Trust us, the industry giants keep saying as they try to assure us they can mine the earth without harming it. Trust us, for we have the best technology now and have learned from our mistakes. Trust us, for we have every possible safeguard in place for every event that could go terribly wrong.

Trust us, and when we’re done you’ll barely know we were here. And so we trust.

We trusted Massey Energy when it insisted it was safely mining for coal in the hills of West Virginia. Now 29 miners are dead after an explosion April 5 at the company’s Upper Big Branch Mine.

We trusted British Petroleum when it promised to conduct environmentally sensitive drilling for oil in the Gulf of Mexico and assured us that an accident imperiling the waters and beaches of the Gulf Coast was “virtually impossible.” Now 11 workers are dead and millions of gallons of oil are endangering shorelines, wildlife and livelihoods from Louisiana to North Carolina after an April 20 explosion.

We are also asked to trust the extractive behemoths Simplot, Monsanto and Agrium when they tell us they can expand their mountaintop, phosphate-mining footprints in southeast Idaho without harming the Greater Yellowstone environment, or us.

Simplot wants to take the unprecedented step of purchasing more than 1,100 acres of U.S. Forest Service lands for a toxic-waste impoundment to accompany its new Dairy Syncline mine near Soda Springs. Monsanto is eager to build a mine almost literally on the banks of the Blackfoot River, already fouled by deadly selenium runoff. Agrium, a Canadian company whose advertisement for a new mine manager ironically touts southeast Idaho’s “beautiful mountains” and “great” outdoor recreation opportunities, is set to level some of those beautiful mountains at a new mine site near the Blackfoot’s headwaters.

Of course, the mining companies might argue that this is different from the coal mining and oil drilling scenarios, and they’d be right: Unlike the phosphate folks, Massey Energy and British Petroleum are actually attempting to clean up their messes. Meanwhile, southeast Idaho’s giant phosphate scar is still fraught with 17 federal Superfund sites, reflecting the ongoing selenium contamination responsible for killing at least six horses, 18 head of cattle, hundreds of sheep and untold wild game and fish. And just to the west, the Don ore-processing plant in Pocatello remains a Superfund site because of its mountain-sized slag pile not far from the Portneuf River.

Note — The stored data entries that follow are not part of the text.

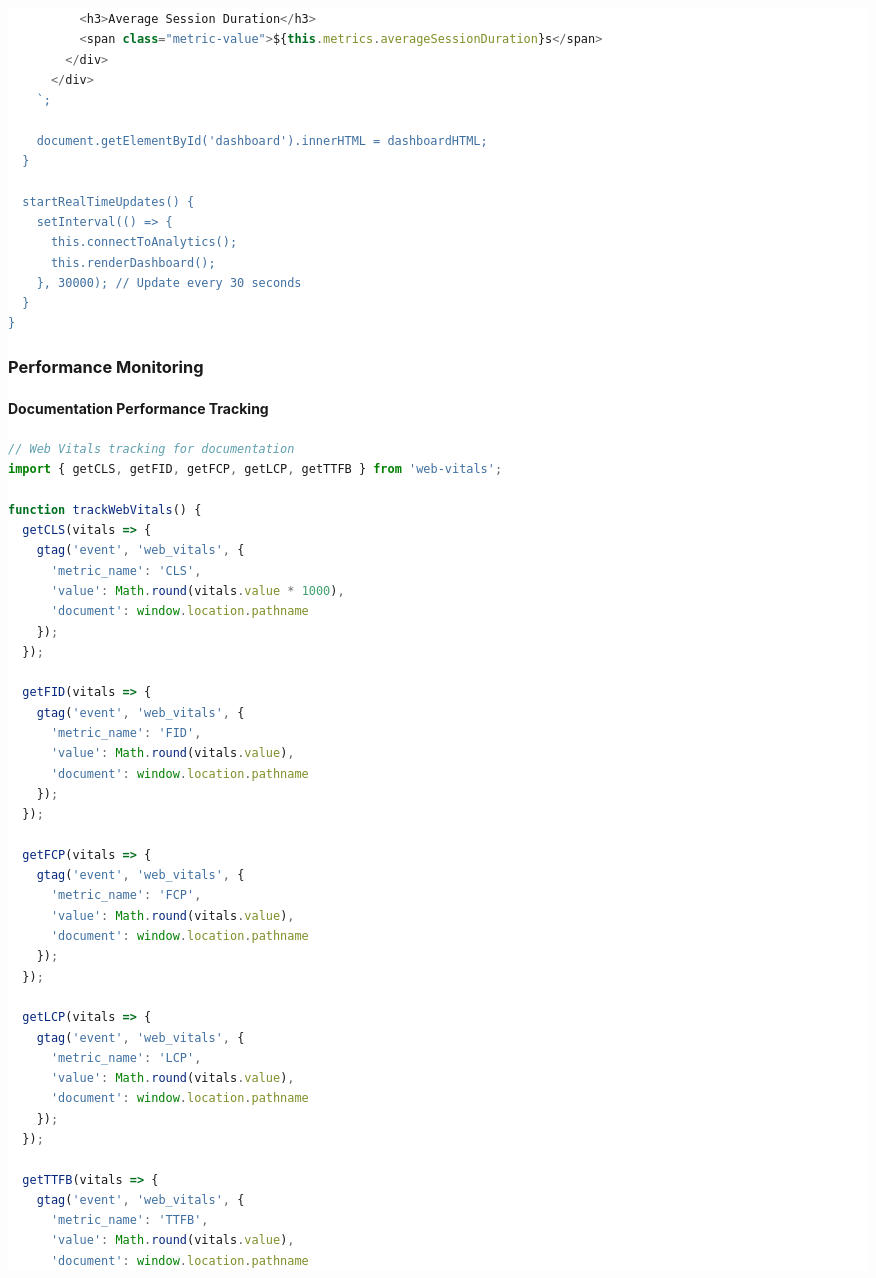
```javascript
          <h3>Average Session Duration</h3>
          <span class="metric-value">${this.metrics.averageSessionDuration}s</span>
        </div>
      </div>
    `;
    
    document.getElementById('dashboard').innerHTML = dashboardHTML;
  }

  startRealTimeUpdates() {
    setInterval(() => {
      this.connectToAnalytics();
      this.renderDashboard();
    }, 30000); // Update every 30 seconds
  }
}
```

### **Performance Monitoring**

#### **Documentation Performance Tracking**
```javascript
// Web Vitals tracking for documentation
import { getCLS, getFID, getFCP, getLCP, getTTFB } from 'web-vitals';

function trackWebVitals() {
  getCLS(vitals => {
    gtag('event', 'web_vitals', {
      'metric_name': 'CLS',
      'value': Math.round(vitals.value * 1000),
      'document': window.location.pathname
    });
  });

  getFID(vitals => {
    gtag('event', 'web_vitals', {
      'metric_name': 'FID',
      'value': Math.round(vitals.value),
      'document': window.location.pathname
    });
  });

  getFCP(vitals => {
    gtag('event', 'web_vitals', {
      'metric_name': 'FCP',
      'value': Math.round(vitals.value),
      'document': window.location.pathname
    });
  });

  getLCP(vitals => {
    gtag('event', 'web_vitals', {
      'metric_name': 'LCP',
      'value': Math.round(vitals.value),
      'document': window.location.pathname
    });
  });

  getTTFB(vitals => {
    gtag('event', 'web_vitals', {
      'metric_name': 'TTFB',
      'value': Math.round(vitals.value),
      'document': window.location.pathname
```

All have been awaiting cleanup, some for decades. Oh, and in case you missed it, Agrium wants We The People to pay for the cleanup at two of their Superfund sites. What of a potential catastrophic event similar to the tragedies in West Virginia and in the Gulf? While the loss of livestock, wildlife and outdoor recreation due to selenium pollution might seem catastrophic enough to some, it’s true that the phosphate mining industry in southeast Idaho has never had a calamity on the level of Massey and BP.

Trust us, they would say, that couldn’t happen here.

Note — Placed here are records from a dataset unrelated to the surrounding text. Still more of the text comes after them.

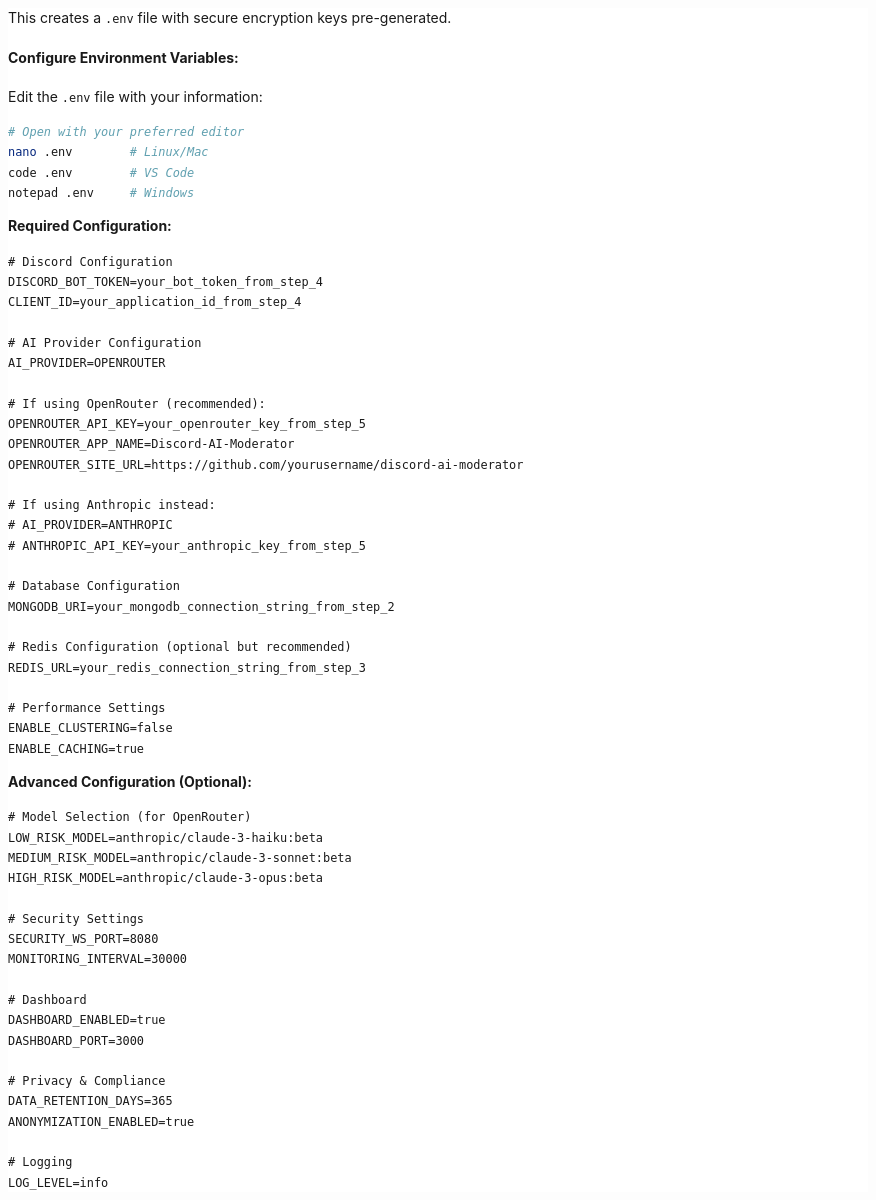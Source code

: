 This creates a `.env` file with secure encryption keys pre-generated.

#### Configure Environment Variables:

Edit the `.env` file with your information:

```bash
# Open with your preferred editor
nano .env        # Linux/Mac
code .env        # VS Code
notepad .env     # Windows
```

**Required Configuration:**
```env
# Discord Configuration
DISCORD_BOT_TOKEN=your_bot_token_from_step_4
CLIENT_ID=your_application_id_from_step_4

# AI Provider Configuration
AI_PROVIDER=OPENROUTER

# If using OpenRouter (recommended):
OPENROUTER_API_KEY=your_openrouter_key_from_step_5
OPENROUTER_APP_NAME=Discord-AI-Moderator
OPENROUTER_SITE_URL=https://github.com/yourusername/discord-ai-moderator

# If using Anthropic instead:
# AI_PROVIDER=ANTHROPIC
# ANTHROPIC_API_KEY=your_anthropic_key_from_step_5

# Database Configuration
MONGODB_URI=your_mongodb_connection_string_from_step_2

# Redis Configuration (optional but recommended)
REDIS_URL=your_redis_connection_string_from_step_3

# Performance Settings
ENABLE_CLUSTERING=false
ENABLE_CACHING=true
```

**Advanced Configuration (Optional):**
```env
# Model Selection (for OpenRouter)
LOW_RISK_MODEL=anthropic/claude-3-haiku:beta
MEDIUM_RISK_MODEL=anthropic/claude-3-sonnet:beta  
HIGH_RISK_MODEL=anthropic/claude-3-opus:beta

# Security Settings
SECURITY_WS_PORT=8080
MONITORING_INTERVAL=30000

# Dashboard
DASHBOARD_ENABLED=true
DASHBOARD_PORT=3000

# Privacy & Compliance
DATA_RETENTION_DAYS=365
ANONYMIZATION_ENABLED=true

# Logging
LOG_LEVEL=info
```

Then again, that’s what agriculture officials near Los Banos, Calif., were saying in the early 1980s at California’s Kesterson National Wildlife Refuge. But the refuge made national headlines when thousands of migrating wildfowl were found dead, dying or grotesquely deformed by ingesting toxic levels of selenium from runoff.

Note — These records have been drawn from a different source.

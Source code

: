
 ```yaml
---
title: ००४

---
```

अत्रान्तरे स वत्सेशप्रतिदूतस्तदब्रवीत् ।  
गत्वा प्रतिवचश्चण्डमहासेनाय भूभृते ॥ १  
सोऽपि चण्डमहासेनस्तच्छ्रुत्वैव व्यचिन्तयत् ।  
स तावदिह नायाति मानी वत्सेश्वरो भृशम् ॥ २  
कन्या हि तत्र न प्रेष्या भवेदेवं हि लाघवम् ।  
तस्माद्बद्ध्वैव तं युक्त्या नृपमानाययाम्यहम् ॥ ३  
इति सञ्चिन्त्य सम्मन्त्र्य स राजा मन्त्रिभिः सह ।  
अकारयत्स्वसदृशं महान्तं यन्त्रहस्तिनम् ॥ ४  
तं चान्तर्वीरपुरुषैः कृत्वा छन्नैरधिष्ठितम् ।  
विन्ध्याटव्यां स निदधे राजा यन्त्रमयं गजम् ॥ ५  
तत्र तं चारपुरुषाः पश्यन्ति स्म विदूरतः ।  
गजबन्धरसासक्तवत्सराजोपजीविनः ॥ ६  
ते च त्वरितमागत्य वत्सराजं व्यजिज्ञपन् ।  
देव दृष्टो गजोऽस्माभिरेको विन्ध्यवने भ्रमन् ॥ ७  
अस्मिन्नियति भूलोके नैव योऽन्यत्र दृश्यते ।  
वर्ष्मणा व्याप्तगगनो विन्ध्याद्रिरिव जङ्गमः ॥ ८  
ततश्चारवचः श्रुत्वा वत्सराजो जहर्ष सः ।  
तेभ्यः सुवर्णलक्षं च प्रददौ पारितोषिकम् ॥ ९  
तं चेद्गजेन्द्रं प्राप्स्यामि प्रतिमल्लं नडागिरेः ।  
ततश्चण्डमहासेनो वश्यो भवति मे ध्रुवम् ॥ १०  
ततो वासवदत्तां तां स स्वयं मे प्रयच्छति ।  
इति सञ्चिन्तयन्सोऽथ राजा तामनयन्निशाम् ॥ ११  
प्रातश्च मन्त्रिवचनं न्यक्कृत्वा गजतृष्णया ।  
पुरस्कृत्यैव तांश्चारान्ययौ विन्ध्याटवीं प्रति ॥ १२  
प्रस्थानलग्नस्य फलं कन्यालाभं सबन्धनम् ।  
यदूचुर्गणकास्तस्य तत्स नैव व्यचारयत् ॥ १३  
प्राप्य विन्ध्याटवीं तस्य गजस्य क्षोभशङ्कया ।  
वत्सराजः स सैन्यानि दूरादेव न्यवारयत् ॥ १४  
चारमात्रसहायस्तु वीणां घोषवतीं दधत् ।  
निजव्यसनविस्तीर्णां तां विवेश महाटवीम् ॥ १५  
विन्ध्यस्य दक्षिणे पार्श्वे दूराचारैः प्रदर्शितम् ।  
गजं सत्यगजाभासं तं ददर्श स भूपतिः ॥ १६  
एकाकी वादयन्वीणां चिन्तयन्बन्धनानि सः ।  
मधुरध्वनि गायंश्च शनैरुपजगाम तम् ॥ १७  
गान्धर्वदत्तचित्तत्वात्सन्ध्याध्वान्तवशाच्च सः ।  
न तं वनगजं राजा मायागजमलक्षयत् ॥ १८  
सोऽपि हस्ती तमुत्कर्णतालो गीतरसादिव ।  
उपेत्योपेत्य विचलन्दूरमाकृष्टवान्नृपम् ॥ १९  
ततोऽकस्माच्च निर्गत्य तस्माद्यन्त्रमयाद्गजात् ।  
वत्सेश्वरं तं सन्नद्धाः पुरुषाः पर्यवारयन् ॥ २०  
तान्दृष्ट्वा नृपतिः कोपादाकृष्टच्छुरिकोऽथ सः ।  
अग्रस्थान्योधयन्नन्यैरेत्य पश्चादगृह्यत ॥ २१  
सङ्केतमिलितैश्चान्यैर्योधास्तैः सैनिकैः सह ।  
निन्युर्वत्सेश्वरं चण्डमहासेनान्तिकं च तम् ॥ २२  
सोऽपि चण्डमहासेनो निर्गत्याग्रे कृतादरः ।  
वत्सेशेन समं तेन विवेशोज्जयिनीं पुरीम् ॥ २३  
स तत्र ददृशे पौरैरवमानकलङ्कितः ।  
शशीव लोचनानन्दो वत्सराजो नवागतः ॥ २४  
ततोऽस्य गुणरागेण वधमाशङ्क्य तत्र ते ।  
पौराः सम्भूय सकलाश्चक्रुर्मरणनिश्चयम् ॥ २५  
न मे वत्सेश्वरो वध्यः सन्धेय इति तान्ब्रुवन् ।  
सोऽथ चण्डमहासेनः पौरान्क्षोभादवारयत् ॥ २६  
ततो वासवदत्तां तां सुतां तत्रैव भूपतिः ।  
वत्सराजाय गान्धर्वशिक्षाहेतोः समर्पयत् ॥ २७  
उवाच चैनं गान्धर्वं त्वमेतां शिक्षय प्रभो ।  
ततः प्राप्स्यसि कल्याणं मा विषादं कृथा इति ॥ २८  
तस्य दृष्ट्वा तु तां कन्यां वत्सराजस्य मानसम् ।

Today, the phosphate mining industry wants us to believe it can remove mountaintops and scar large swaths of Greater Yellowstone without harming its lands, waters, wildlife or people. Trust us, they say: We have the technology. We have learned from our mistakes. We are putting every conceivable safeguard in place to ensure environmentally sensitive mining.

We have heard it all before, but still we want to believe. So, to Simplot, Monsanto and Agrium, I say: You want to build our trust? Use some of the tens of millions of dollars you’re spending on mine development to clean up your existing messes. Before expanding your footprint, demonstrate you can mine at your current sites without poisoning the lands, waters and wildlife. Then show us you can put these landscapes back together in some reasonable facsimile of the way you found them.

If you don’t, it seems only a matter of time before a catastrophe on the order of Kesterson, Massey or British Petroleum befalls your industry. If you do undertake reclamation, then — and only then — will we begin to trust that you can mine new parts of the southeast Idaho earth without continuing to harm it.

Jeff Welsch is a contributor to Writers on the Range, a service of High Country News (hcn.org). He is the communications director for the Greater Yellowstone Coalition in Bozeman, Montana.